**Task directions:** Leave out the pictures and print the records below exactly.

***** Data extract

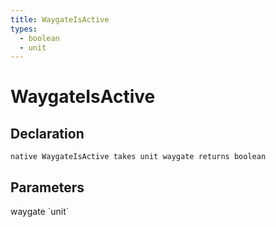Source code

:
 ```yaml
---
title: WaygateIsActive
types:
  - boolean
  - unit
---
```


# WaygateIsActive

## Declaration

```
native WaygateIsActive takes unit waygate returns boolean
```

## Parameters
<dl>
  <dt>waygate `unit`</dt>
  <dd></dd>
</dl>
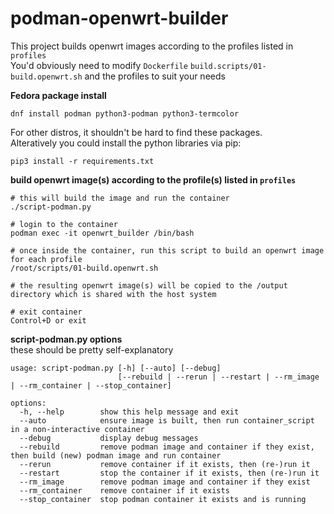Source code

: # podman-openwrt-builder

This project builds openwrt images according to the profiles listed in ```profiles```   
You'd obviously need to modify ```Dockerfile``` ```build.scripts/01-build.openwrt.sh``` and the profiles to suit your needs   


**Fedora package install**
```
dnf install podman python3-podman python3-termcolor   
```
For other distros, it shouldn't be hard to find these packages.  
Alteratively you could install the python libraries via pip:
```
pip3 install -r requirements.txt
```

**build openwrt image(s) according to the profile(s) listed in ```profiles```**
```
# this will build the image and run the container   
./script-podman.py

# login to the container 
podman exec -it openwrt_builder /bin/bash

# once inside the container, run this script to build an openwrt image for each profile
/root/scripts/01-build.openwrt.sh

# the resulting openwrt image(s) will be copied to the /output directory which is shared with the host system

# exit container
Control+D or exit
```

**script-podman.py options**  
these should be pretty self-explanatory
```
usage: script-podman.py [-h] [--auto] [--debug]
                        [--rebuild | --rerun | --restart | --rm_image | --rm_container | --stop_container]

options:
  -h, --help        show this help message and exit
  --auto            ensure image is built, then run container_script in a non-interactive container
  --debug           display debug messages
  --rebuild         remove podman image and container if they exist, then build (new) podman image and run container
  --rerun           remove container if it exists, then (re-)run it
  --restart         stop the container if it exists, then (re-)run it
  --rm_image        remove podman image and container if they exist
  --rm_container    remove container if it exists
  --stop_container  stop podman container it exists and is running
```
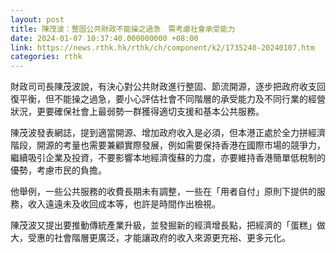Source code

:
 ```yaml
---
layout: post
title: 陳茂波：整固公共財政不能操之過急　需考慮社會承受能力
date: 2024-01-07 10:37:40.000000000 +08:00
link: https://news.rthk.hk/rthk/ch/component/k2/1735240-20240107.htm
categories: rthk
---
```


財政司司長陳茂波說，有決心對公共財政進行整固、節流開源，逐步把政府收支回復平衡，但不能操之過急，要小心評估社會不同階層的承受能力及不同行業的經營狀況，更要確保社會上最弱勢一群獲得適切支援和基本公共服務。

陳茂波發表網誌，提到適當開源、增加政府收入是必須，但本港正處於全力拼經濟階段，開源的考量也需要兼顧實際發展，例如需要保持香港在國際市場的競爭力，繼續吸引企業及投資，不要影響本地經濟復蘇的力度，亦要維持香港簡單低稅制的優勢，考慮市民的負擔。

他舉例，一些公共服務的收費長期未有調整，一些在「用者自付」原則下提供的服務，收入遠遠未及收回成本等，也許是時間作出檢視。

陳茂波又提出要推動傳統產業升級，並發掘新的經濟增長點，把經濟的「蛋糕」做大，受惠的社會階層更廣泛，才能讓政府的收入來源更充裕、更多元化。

**********

**Solution to the exercise:**
Source code

:
 ```yaml
---
title: WaygateIsActive
types:
  - boolean
  - unit
---
```


# WaygateIsActive

## Declaration

```
native WaygateIsActive takes unit waygate returns boolean
```

## Parameters
<dl>
  <dt>waygate `unit`</dt>
  <dd></dd>
</dl>
Source code

: # podman-openwrt-builder

This project builds openwrt images according to the profiles listed in ```profiles```   
You'd obviously need to modify ```Dockerfile``` ```build.scripts/01-build.openwrt.sh``` and the profiles to suit your needs   


**Fedora package install**
```
dnf install podman python3-podman python3-termcolor   
```
For other distros, it shouldn't be hard to find these packages.  
Alteratively you could install the python libraries via pip:
```
pip3 install -r requirements.txt
```

**build openwrt image(s) according to the profile(s) listed in ```profiles```**
```
# this will build the image and run the container   
./script-podman.py

# login to the container 
podman exec -it openwrt_builder /bin/bash

# once inside the container, run this script to build an openwrt image for each profile
/root/scripts/01-build.openwrt.sh

# the resulting openwrt image(s) will be copied to the /output directory which is shared with the host system

# exit container
Control+D or exit
```

**script-podman.py options**  
these should be pretty self-explanatory
```
usage: script-podman.py [-h] [--auto] [--debug]
                        [--rebuild | --rerun | --restart | --rm_image | --rm_container | --stop_container]

options:
  -h, --help        show this help message and exit
  --auto            ensure image is built, then run container_script in a non-interactive container
  --debug           display debug messages
  --rebuild         remove podman image and container if they exist, then build (new) podman image and run container
  --rerun           remove container if it exists, then (re-)run it
  --restart         stop the container if it exists, then (re-)run it
  --rm_image        remove podman image and container if they exist
  --rm_container    remove container if it exists
  --stop_container  stop podman container it exists and is running
```
Source code

:
 ```yaml
---
layout: post
title: 陳茂波：整固公共財政不能操之過急　需考慮社會承受能力
date: 2024-01-07 10:37:40.000000000 +08:00
link: https://news.rthk.hk/rthk/ch/component/k2/1735240-20240107.htm
categories: rthk
---
```


財政司司長陳茂波說，有決心對公共財政進行整固、節流開源，逐步把政府收支回復平衡，但不能操之過急，要小心評估社會不同階層的承受能力及不同行業的經營狀況，更要確保社會上最弱勢一群獲得適切支援和基本公共服務。

陳茂波發表網誌，提到適當開源、增加政府收入是必須，但本港正處於全力拼經濟階段，開源的考量也需要兼顧實際發展，例如需要保持香港在國際市場的競爭力，繼續吸引企業及投資，不要影響本地經濟復蘇的力度，亦要維持香港簡單低稅制的優勢，考慮市民的負擔。

他舉例，一些公共服務的收費長期未有調整，一些在「用者自付」原則下提供的服務，收入遠遠未及收回成本等，也許是時間作出檢視。

陳茂波又提出要推動傳統產業升級，並發掘新的經濟增長點，把經濟的「蛋糕」做大，受惠的社會階層更廣泛，才能讓政府的收入來源更充裕、更多元化。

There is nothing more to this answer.